I know no worse feeling than standing there and not being able to recall a word which I “should” know. A lot of speaking helps overcome that.
I am currently in a semi-silent period for German. I learn German at LingQ but also have a private tutor whom I meet with once a week at a coffee shop. She forces me to have conversations with her in German, even though my speaking ability is still very limited. It has helped me immensely. However, when I am not with my tutor, I focus mostly on reading and listening and don’t speak much.

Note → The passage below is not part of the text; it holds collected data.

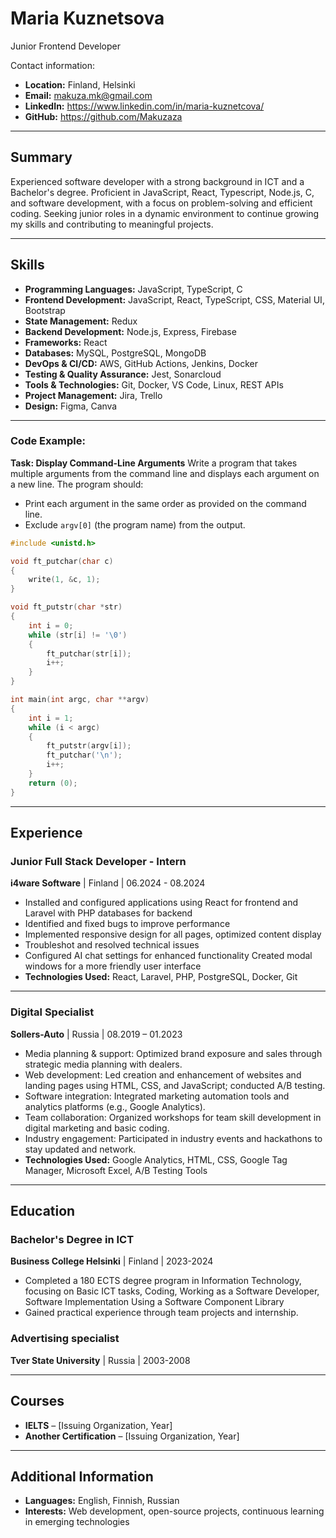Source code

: # Maria Kuznetsova

Junior Frontend Developer

Contact information:
- **Location:** Finland, Helsinki
- **Email:** makuza.mk@gmail.com
- **LinkedIn:** https://www.linkedin.com/in/maria-kuznetcova/
- **GitHub:** https://github.com/Makuzaza

---

## Summary

Experienced software developer with a strong background in ICT and a Bachelor's degree. Proficient in JavaScript, React, Typescript, Node.js, C, and software development, with a focus on problem-solving and efficient coding. Seeking junior roles in a dynamic environment to continue growing my skills and contributing to meaningful projects.

---

## Skills

- **Programming Languages:** JavaScript, TypeScript, C
- **Frontend Development:** JavaScript, React, TypeScript, CSS, Material UI, Bootstrap
- **State Management:** Redux
- **Backend Development:** Node.js, Express, Firebase
- **Frameworks:** React
- **Databases:** MySQL, PostgreSQL, MongoDB
- **DevOps & CI/CD:** AWS, GitHub Actions, Jenkins, Docker
- **Testing & Quality Assurance:** Jest, Sonarcloud
- **Tools & Technologies:** Git, Docker, VS Code, Linux, REST APIs
- **Project Management:** Jira, Trello
- **Design:** Figma, Canva

---



### Code Example:

**Task: Display Command-Line Arguments**
Write a program that takes multiple arguments from the command line and displays each argument on a new line. The program should:
- Print each argument in the same order as provided on the command line.
- Exclude `argv[0]` (the program name) from the output.

```c
#include <unistd.h>

void ft_putchar(char c)
{
    write(1, &c, 1);
}

void ft_putstr(char *str)
{
    int i = 0;
    while (str[i] != '\0')
    {
        ft_putchar(str[i]);
        i++;
    }
}

int main(int argc, char **argv)
{
    int i = 1;
    while (i < argc)
    {
        ft_putstr(argv[i]);
        ft_putchar('\n');
        i++;
    }
    return (0);
}
```

---

## Experience

### Junior Full Stack Developer - Intern
**i4ware Software** | Finland | 06.2024 - 08.2024

- Installed and configured applications using React for frontend and Laravel with PHP databases for backend
- Identified and fixed bugs to improve performance
- Implemented responsive design for all pages, optimized content display
- Troubleshot and resolved technical issues
- Configured AI chat settings for enhanced functionality Created modal windows for a more friendly user interface
- **Technologies Used:** React, Laravel, PHP, PostgreSQL, Docker, Git

---

### Digital Specialist
**Sollers-Auto** | Russia | 08.2019 – 01.2023

- Media planning & support: Optimized brand exposure and sales through strategic media planning with dealers.
- Web development: Led creation and enhancement of websites and landing pages using HTML, CSS, and JavaScript; conducted A/B testing.
- Software integration: Integrated marketing automation tools and analytics platforms (e.g., Google Analytics).
- Team collaboration: Organized workshops for team skill development in digital marketing and basic coding.
- Industry engagement: Participated in industry events and hackathons to stay updated and network.
- **Technologies Used:** Google Analytics, HTML, CSS, Google Tag Manager, Microsoft Excel, A/B Testing Tools

---

## Education

### Bachelor's Degree in ICT
**Business College Helsinki** | Finland | 2023-2024
- Completed a 180 ECTS degree program in Information Technology, focusing on Basic ICT tasks, Coding, Working as a Software Developer, Software Implementation Using a Software Component Library 
- Gained practical experience through team projects and internship.

### Advertising specialist
**Tver State University** | Russia | 2003-2008

---

## Courses

- **IELTS** – [Issuing Organization, Year]
- **Another Certification** – [Issuing Organization, Year]

---

## Additional Information

- **Languages:** English, Finnish, Russian
- **Interests:** Web development, open-source projects, continuous learning in emerging technologies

So what does this all mean? I am in favor of a silent period in general. Before I got a German tutor, I spent a few months learning to read the sounds of German and acquired a basic knowledge of the language. I also draw a distinction between practicing the sounds of a language and practicing speaking it. I practice sounds often but don’t practice speaking often, unless I’m with my tutor.
A silent period helps your speaking because it gets you over the initial anxiety and confusion of hearing the language’s foreign sounds. But I can understand not wanting a silent period. When it comes to language learning, the philosophy should be: if it works for you, use it.